== Input material ==
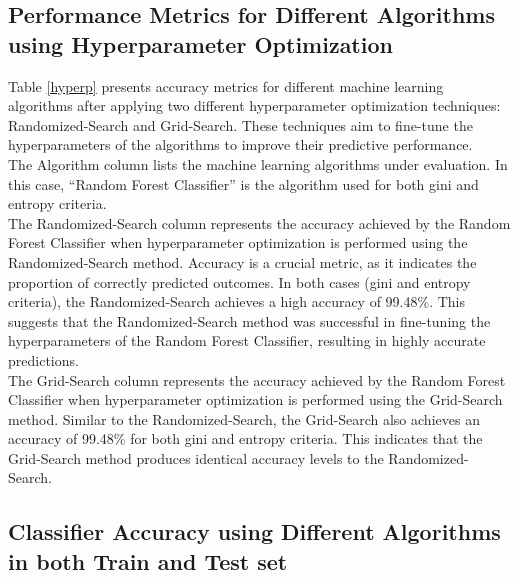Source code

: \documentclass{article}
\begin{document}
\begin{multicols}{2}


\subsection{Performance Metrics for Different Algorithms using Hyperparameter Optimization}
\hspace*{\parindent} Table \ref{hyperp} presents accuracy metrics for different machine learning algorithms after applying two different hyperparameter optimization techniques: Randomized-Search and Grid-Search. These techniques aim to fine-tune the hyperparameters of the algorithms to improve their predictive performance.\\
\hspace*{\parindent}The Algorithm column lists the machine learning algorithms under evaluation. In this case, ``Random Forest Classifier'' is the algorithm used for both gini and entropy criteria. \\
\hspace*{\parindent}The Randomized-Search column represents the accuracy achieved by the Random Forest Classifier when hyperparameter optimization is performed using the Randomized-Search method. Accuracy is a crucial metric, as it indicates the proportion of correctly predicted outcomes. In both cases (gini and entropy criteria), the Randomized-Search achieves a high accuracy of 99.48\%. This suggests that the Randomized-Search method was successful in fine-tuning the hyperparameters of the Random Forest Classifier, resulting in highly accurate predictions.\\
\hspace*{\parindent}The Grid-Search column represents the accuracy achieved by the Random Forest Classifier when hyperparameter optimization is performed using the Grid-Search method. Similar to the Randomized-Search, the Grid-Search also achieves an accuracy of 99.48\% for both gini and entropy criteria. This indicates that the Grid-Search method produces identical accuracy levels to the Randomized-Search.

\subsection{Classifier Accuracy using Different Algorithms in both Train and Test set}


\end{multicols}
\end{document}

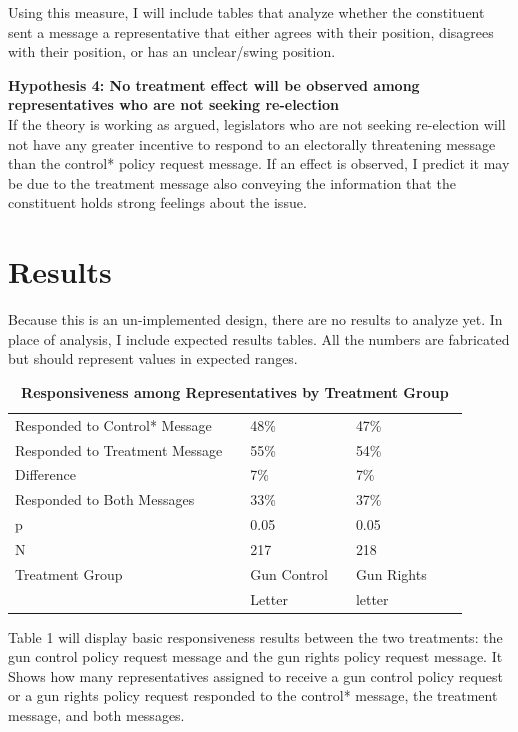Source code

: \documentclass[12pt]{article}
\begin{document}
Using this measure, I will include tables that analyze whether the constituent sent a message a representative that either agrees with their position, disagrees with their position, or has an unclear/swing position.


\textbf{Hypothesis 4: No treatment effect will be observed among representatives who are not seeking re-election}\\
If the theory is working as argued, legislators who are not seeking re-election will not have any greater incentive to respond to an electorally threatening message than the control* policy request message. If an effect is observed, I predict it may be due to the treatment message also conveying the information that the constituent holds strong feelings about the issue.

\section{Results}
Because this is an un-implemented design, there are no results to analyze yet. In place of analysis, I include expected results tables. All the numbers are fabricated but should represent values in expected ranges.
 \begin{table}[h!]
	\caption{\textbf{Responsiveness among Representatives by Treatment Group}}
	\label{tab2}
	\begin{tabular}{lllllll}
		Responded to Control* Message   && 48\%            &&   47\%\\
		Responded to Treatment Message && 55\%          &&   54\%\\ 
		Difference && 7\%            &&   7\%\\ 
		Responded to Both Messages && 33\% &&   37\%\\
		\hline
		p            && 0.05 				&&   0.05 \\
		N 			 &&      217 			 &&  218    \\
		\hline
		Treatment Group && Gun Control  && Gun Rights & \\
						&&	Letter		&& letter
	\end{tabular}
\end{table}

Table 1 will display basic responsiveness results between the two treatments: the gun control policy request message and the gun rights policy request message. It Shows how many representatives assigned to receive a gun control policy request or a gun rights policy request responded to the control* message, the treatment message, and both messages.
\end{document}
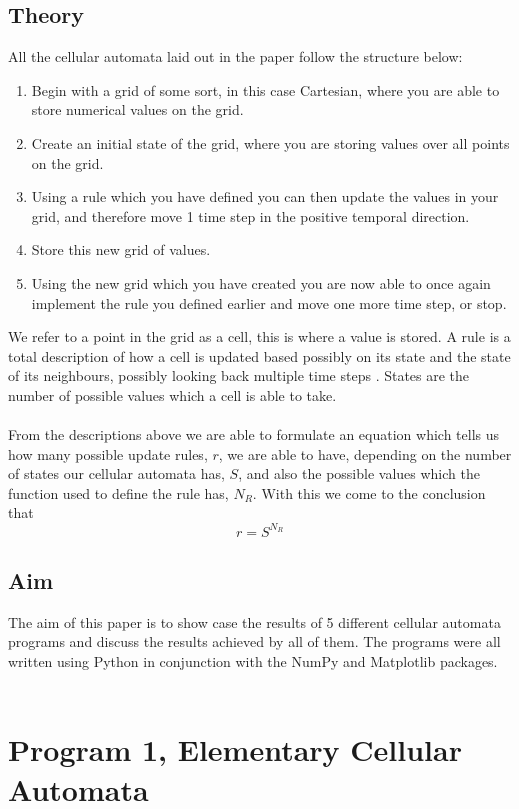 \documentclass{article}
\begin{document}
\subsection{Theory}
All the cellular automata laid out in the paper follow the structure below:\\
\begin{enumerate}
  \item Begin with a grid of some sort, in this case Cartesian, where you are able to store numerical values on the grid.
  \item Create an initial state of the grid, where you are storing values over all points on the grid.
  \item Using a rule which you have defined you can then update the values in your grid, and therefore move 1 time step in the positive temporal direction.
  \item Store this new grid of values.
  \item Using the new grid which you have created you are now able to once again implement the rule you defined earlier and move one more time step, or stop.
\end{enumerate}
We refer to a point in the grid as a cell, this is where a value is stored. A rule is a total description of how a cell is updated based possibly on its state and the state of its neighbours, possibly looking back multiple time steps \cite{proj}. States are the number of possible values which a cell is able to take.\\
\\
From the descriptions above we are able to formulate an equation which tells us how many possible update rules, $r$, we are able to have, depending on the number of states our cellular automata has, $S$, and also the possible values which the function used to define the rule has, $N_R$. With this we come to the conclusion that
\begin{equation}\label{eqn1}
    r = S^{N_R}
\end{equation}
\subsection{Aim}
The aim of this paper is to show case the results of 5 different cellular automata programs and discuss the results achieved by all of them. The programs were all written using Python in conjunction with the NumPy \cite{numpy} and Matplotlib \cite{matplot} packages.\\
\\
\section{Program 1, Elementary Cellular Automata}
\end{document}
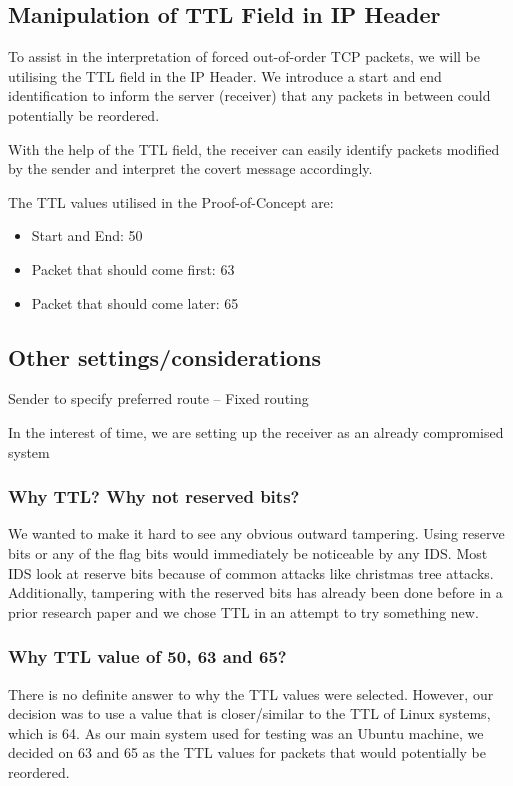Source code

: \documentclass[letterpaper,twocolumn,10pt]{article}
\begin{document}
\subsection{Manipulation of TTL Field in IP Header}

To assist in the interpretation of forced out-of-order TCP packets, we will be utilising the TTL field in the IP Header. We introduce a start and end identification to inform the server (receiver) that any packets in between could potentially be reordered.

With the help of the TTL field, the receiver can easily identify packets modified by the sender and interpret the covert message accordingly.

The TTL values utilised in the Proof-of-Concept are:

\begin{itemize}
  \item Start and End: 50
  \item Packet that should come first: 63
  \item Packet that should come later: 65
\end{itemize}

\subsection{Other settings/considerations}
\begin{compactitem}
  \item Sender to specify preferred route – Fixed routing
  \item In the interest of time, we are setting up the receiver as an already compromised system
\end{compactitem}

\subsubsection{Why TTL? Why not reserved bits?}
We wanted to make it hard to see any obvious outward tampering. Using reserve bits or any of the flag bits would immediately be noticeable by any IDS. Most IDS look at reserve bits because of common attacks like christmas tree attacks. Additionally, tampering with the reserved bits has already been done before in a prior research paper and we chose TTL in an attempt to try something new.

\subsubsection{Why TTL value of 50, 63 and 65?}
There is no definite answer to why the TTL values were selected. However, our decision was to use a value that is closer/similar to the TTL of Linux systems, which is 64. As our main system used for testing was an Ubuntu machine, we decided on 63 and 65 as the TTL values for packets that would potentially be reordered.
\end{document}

== About this task ==
When you find a line in the records that contains the word "possible", copy it.

== Solved problem ==
We refer to a point in the grid as a cell, this is where a value is stored. A rule is a total description of how a cell is updated based possibly on its state and the state of its neighbours, possibly looking back multiple time steps \cite{proj}. States are the number of possible values which a cell is able to take.\\
From the descriptions above we are able to formulate an equation which tells us how many possible update rules, $r$, we are able to have, depending on the number of states our cellular automata has, $S$, and also the possible values which the function used to define the rule has, $N_R$. With this we come to the conclusion that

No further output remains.